ASSIGNED TASK ::
Using the entries that follow, establish how many lines contain the word "Kitten" and give only that figure.

(Collected data entries)
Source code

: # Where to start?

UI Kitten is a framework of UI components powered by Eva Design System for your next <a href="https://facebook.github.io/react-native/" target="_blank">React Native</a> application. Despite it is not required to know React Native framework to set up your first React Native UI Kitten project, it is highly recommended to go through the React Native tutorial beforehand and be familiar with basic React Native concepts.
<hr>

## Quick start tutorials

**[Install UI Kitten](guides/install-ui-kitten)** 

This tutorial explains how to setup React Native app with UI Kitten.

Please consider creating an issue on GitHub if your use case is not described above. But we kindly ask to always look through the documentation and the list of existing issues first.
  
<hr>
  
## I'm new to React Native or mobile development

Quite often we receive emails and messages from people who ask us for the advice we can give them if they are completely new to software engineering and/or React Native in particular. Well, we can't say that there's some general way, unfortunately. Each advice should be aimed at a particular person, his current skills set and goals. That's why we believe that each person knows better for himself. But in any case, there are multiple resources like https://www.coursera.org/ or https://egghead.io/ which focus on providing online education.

TASK ANSWER ::
3